YOUR TASK
Going line by line through the data below, how many lines contain the word "called"? Give only the number.

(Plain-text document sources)
********************

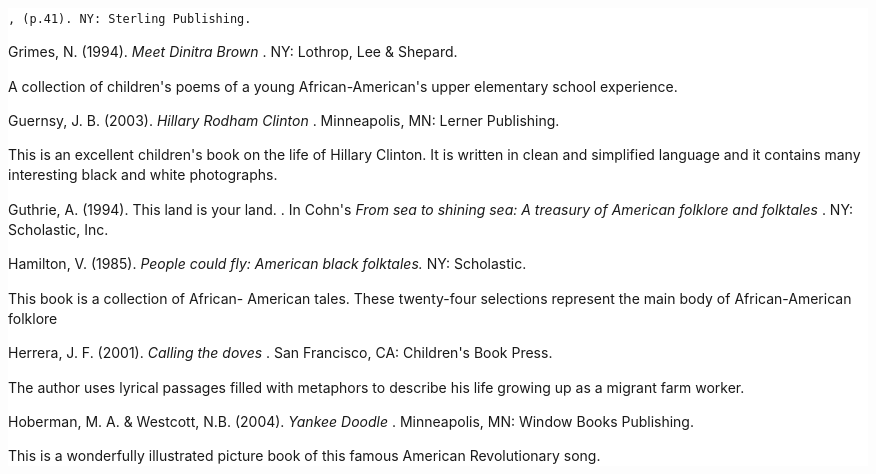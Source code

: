     , (p.41). NY: Sterling Publishing.
   </p>
<p>
    Grimes, N. (1994).
    <i>
     Meet Dinitra Brown
    </i>
    . NY: Lothrop, Lee &amp; Shepard.
   </p>
<p>
    A collection of children's poems of a young African-American's upper elementary school experience.
   </p>
<p>
    Guernsy, J. B. (2003).
    <i>
     Hillary Rodham Clinton
    </i>
    . Minneapolis, MN: Lerner Publishing.
   </p>
<p>
    This is an excellent children's book on the life of Hillary Clinton. It is written in clean and simplified language and it contains many interesting black and white photographs.
   </p>
<p>
    Guthrie, A. (1994). This land is your land. .
    <i>
    </i>
    In Cohn's
    <i>
     From sea to shining sea: A treasury of American folklore and folktales
    </i>
    . NY: Scholastic, Inc.
   </p>
<p>
    Hamilton, V. (1985).
    <i>
     People could fly: American black folktales.
    </i>
    NY: Scholastic.
   </p>
<p>
    This book is a collection of African- American tales. These twenty-four selections represent the main body of African-American folklore
   </p>
<p>
    Herrera, J. F. (2001).
    <i>
     Calling the doves
    </i>
    . San Francisco, CA: Children's Book Press.
   </p>
<p>
    The author uses lyrical passages filled with metaphors to describe his life growing up as a migrant farm worker.
   </p>
<p>
    Hoberman, M. A. &amp; Westcott, N.B. (2004).
    <i>
     Yankee Doodle
    </i>
    . Minneapolis, MN: Window Books Publishing.
   </p>
<p>
    This is a wonderfully illustrated picture book of this famous American Revolutionary song.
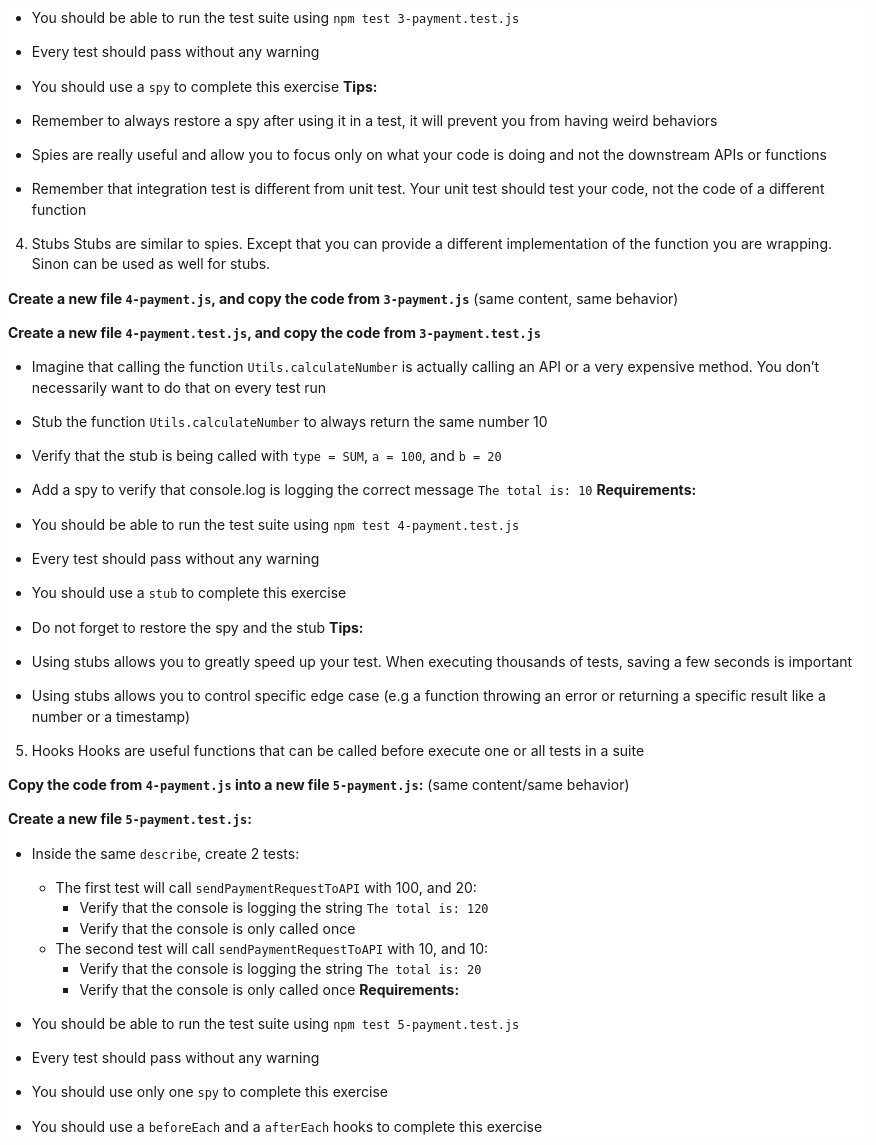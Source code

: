 * You should be able to run the test suite using `npm test 3-payment.test.js`
* Every test should pass without any warning
* You should use a `spy` to complete this exercise
**Tips:**

* Remember to always restore a spy after using it in a test, it will prevent you from having weird behaviors
* Spies are really useful and allow you to focus only on what your code is doing and not the downstream APIs or functions
* Remember that integration test is different from unit test. Your unit test should test your code, not the code of a different function

4. Stubs
Stubs are similar to spies. Except that you can provide a different implementation of the function you are wrapping. Sinon can be used as well for stubs.

**Create a new file `4-payment.js`, and copy the code from `3-payment.js`** (same content, same behavior)

**Create a new file `4-payment.test.js`, and copy the code from `3-payment.test.js`**

* Imagine that calling the function `Utils.calculateNumber` is actually calling an API or a very expensive method. You don’t necessarily want to do that on every test run
* Stub the function `Utils.calculateNumber` to always return the same number 10
* Verify that the stub is being called with `type = SUM`, `a = 100`, and `b = 20`
* Add a spy to verify that console.log is logging the correct message `The total is: 10`
**Requirements:**

* You should be able to run the test suite using `npm test 4-payment.test.js`
* Every test should pass without any warning
* You should use a `stub` to complete this exercise
* Do not forget to restore the spy and the stub
**Tips:**

* Using stubs allows you to greatly speed up your test. When executing thousands of tests, saving a few seconds is important
* Using stubs allows you to control specific edge case (e.g a function throwing an error or returning a specific result like a number or a timestamp)

5. Hooks
Hooks are useful functions that can be called before execute one or all tests in a suite

**Copy the code from `4-payment.js` into a new file `5-payment.js`:** (same content/same behavior)

**Create a new file `5-payment.test.js`:**

* Inside the same `describe`, create 2 tests:
	* The first test will call `sendPaymentRequestToAPI` with 100, and 20:
		* Verify that the console is logging the string `The total is: 120`
		* Verify that the console is only called once
	* The second test will call `sendPaymentRequestToAPI` with 10, and 10:
		* Verify that the console is logging the string `The total is: 20`
		* Verify that the console is only called once
**Requirements:**

* You should be able to run the test suite using `npm test 5-payment.test.js`
* Every test should pass without any warning
* You should use only one `spy` to complete this exercise
* You should use a `beforeEach` and a `afterEach` hooks to complete this exercise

********************

EXERCISE RESULT
4